O que observar nos próximos meses

Regulamentação e normas locais

Estados e municípios deverão ajustar procedimentos e sistemas digitais. Trabalhadores e empresas precisam acompanhar resoluções dos conselhos ambientais e instruções normativas que detalharão enquadramentos e critérios de dispensa ou simplificação.

Judicialização e interpretações

Parte das mudanças pode ser questionada no Judiciário. Decisões cautelares ou definitivas podem alterar prazos e exigências em regiões específicas. Manter assessoria técnica e jurídica atualizada ajuda a evitar interrupções e retrabalho.

Indicadores de campo

Acompanhamento de dados de desmatamento, queimadas, qualidade da água e acidentes de trabalho será essencial para avaliar efeitos reais das mudanças. A integração entre sindicatos, serviços de saúde e órgãos de fiscalização pode produzir alertas rápidos e orientar correções de rumo.

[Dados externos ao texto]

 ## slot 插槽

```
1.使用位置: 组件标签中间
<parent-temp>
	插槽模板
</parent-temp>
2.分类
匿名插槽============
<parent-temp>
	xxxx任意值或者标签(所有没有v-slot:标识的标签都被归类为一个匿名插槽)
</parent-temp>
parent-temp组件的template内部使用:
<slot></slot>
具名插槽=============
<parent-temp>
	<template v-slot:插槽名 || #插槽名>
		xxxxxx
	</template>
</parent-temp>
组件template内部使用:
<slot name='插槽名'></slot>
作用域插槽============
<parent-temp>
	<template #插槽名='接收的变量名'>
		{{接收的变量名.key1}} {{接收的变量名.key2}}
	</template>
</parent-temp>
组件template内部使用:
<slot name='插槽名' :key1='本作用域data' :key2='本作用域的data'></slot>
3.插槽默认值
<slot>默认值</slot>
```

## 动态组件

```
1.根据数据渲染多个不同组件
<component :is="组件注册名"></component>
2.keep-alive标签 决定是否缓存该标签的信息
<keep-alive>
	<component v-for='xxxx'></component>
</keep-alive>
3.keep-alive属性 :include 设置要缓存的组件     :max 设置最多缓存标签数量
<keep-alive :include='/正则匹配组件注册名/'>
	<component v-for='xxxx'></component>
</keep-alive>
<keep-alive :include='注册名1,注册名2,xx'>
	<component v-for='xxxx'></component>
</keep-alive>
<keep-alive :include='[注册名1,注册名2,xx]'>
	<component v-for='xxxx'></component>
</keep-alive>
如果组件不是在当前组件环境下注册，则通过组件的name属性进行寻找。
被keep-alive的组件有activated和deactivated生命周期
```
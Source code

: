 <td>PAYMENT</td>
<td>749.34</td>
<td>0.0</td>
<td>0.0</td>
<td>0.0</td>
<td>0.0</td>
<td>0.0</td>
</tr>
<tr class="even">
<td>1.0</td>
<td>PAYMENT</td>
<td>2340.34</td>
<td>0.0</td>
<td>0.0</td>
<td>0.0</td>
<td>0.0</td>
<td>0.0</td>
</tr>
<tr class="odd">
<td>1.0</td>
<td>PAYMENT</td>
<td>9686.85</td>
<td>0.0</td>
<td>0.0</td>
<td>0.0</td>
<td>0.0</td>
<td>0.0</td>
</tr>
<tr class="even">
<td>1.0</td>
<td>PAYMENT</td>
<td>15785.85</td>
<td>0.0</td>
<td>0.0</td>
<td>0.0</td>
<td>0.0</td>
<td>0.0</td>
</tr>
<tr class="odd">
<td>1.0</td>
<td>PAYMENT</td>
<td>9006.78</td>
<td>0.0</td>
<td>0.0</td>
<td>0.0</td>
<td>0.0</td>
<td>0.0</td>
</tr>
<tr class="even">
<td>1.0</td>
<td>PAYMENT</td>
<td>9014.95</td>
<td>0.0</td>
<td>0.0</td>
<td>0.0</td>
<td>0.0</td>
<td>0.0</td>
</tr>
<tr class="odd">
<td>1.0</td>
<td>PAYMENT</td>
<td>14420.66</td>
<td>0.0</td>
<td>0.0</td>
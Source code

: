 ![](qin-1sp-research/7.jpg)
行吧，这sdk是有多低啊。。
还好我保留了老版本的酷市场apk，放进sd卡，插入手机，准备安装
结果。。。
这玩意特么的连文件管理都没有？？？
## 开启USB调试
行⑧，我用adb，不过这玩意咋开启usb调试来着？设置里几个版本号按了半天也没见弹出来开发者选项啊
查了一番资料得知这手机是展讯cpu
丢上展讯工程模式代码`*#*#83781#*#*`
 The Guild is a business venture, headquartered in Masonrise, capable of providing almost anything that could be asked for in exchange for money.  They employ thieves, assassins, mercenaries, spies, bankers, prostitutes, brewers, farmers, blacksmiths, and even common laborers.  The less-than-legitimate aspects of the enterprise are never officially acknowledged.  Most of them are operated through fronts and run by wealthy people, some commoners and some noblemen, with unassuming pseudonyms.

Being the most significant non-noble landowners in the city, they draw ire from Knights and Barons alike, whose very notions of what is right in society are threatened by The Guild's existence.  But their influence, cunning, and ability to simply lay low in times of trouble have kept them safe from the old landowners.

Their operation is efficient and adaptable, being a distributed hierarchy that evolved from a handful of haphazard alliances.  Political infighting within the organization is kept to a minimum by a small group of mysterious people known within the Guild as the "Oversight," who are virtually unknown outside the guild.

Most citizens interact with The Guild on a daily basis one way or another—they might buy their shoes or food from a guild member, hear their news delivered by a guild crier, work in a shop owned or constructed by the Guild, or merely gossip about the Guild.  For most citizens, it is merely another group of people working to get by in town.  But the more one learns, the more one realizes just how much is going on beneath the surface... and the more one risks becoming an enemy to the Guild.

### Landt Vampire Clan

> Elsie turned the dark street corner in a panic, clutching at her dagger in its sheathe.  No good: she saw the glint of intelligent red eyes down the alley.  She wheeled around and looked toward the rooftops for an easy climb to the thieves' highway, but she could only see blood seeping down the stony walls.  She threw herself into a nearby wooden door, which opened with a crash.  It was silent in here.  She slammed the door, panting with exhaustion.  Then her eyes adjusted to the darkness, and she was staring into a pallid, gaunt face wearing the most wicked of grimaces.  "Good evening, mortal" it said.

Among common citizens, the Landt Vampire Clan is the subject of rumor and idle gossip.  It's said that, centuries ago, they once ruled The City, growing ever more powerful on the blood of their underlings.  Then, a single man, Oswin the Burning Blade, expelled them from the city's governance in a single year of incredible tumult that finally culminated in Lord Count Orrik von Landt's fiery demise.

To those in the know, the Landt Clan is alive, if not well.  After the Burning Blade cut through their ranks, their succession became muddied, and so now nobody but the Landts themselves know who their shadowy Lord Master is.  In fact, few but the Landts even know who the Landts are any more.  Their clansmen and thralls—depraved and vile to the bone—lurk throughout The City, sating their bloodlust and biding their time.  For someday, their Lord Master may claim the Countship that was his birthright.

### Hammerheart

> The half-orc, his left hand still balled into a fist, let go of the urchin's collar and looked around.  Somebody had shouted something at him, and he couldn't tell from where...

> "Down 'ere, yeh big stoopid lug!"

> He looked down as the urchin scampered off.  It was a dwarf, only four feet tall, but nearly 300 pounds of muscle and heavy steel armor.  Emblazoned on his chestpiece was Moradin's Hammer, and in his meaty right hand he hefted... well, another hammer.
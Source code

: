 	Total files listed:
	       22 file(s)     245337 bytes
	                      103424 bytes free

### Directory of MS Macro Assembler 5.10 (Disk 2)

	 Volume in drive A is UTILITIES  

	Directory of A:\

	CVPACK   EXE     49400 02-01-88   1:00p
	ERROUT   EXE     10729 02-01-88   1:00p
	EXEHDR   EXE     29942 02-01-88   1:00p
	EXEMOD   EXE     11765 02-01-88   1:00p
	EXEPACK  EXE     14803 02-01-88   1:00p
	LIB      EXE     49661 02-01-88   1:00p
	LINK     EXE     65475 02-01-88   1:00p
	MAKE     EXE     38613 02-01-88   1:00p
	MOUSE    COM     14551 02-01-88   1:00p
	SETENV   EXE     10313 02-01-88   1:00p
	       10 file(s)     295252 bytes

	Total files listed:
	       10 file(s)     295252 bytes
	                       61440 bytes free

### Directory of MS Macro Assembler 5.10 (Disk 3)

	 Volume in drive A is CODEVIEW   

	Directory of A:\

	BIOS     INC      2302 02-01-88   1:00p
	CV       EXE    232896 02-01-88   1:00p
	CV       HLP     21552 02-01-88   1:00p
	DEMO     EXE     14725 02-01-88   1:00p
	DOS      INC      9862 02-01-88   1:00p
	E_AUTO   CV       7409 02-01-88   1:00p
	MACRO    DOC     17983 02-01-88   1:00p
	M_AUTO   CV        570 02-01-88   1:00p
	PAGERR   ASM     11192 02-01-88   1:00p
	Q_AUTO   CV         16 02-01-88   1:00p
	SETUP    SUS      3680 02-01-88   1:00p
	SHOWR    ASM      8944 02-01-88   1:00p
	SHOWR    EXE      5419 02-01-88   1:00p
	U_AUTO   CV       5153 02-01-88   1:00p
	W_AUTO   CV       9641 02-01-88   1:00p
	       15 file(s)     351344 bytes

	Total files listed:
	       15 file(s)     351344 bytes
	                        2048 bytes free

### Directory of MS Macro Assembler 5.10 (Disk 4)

O novo arranjo de licenciamento busca acelerar atividades produtivas, mas a proteção da saúde e da vida no trabalho continua sendo obrigação legal e requisito de competitividade. Onde o controle prévio for menor, a responsabilidade diária no campo cresce. Investir em prevenção, diálogo e transparência tende a reduzir conflitos, acidentes e perdas, preservando a força de trabalho e os recursos naturais que sustentam a produção agrícola.